Content starts

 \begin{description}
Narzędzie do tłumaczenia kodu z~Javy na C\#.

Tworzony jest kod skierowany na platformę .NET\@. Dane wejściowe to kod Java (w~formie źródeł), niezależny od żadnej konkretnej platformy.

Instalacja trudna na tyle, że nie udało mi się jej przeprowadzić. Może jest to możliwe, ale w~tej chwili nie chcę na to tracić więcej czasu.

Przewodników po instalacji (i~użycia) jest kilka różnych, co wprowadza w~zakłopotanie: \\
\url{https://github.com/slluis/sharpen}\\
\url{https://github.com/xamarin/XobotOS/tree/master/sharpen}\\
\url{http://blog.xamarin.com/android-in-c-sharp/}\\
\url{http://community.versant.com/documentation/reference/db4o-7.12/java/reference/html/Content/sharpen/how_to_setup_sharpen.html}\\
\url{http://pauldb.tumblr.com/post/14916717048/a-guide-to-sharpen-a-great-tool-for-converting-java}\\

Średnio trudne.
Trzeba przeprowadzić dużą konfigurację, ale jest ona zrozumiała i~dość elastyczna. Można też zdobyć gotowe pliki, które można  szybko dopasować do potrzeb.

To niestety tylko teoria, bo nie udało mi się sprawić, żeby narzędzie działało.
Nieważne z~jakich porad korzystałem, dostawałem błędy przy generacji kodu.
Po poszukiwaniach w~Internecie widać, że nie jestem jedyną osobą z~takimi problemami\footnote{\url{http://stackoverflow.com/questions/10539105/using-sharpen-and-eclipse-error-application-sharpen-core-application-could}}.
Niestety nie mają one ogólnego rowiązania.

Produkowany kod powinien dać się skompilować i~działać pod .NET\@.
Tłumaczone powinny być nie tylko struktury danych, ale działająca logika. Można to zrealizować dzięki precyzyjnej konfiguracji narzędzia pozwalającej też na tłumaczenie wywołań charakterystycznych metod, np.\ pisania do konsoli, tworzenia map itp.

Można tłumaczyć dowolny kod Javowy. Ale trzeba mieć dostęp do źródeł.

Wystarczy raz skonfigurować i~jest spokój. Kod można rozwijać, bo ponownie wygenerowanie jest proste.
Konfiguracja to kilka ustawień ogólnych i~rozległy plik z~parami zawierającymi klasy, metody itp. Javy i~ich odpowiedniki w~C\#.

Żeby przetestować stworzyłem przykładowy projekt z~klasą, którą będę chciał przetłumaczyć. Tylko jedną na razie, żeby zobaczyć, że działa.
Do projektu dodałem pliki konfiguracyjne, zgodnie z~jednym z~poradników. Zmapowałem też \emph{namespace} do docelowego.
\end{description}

Content ends

YOUR ASSIGNMENT:
Copy out each line of the listing that holds the word "sharpen".

OUTPUT OF THE EXERCISE:
\url{https://github.com/slluis/sharpen}\\
\url{https://github.com/xamarin/XobotOS/tree/master/sharpen}\\
\url{http://community.versant.com/documentation/reference/db4o-7.12/java/reference/html/Content/sharpen/how_to_setup_sharpen.html}\\
\url{http://pauldb.tumblr.com/post/14916717048/a-guide-to-sharpen-a-great-tool-for-converting-java}\\
Po poszukiwaniach w~Internecie widać, że nie jestem jedyną osobą z~takimi problemami\footnote{\url{http://stackoverflow.com/questions/10539105/using-sharpen-and-eclipse-error-application-sharpen-core-application-could}}.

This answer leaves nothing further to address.